Time Complexity: O(m+n) where “m” and “n” is the number of elements in list1 and list2.

Space Complexity: Since we are storing the elements only of list 1 in the map, the space complexity is dependent only on the size of list1. Thus space complexity is O(m) where “m” is the number of elements in the list.

Check out this problem - Pair Sum In Array.

### What is a hashmap in java?

The Java collections framework's HashMap class implements the functionality of the hash table data structure. It organises elements into key/value pairs.
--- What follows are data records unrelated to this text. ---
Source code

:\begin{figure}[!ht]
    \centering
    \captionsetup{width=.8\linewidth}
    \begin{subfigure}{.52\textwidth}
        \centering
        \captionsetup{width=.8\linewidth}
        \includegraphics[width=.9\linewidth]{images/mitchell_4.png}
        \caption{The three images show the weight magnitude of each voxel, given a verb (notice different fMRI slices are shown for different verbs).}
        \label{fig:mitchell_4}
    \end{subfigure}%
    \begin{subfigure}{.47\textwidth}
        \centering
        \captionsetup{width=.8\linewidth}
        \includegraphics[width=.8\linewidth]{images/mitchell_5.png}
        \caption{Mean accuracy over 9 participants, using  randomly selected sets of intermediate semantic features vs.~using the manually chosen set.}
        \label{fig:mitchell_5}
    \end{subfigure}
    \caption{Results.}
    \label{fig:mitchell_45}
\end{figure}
In this context, keys are unique identifiers that are used to associate each value on a map. The Map interface is implemented by the HashMap class.

### Where do we use a hashset?

For high-performance operations involving a set of unique data, a hashset is typically utilised. HashSet's internal structure is enhanced for quicker searches because it only contains unique components.

### What is the HashMap searching time complexity?

For lookup, HashMap takes O(1) complexity.

### What is the HashMap insertion time complexity?

For insertion, HashMap takes O(1) complexity.

### What is the difference between ordered and unordered_map in C++?

The main difference is Ordering. The items in the ordered map are stored in increasing order whereas in the unordered_map there is no ordering.

## Conclusion

To wrap up the article, we’ve discussed the approach and implementation for Count items common to both the lists but with different prices in different languages.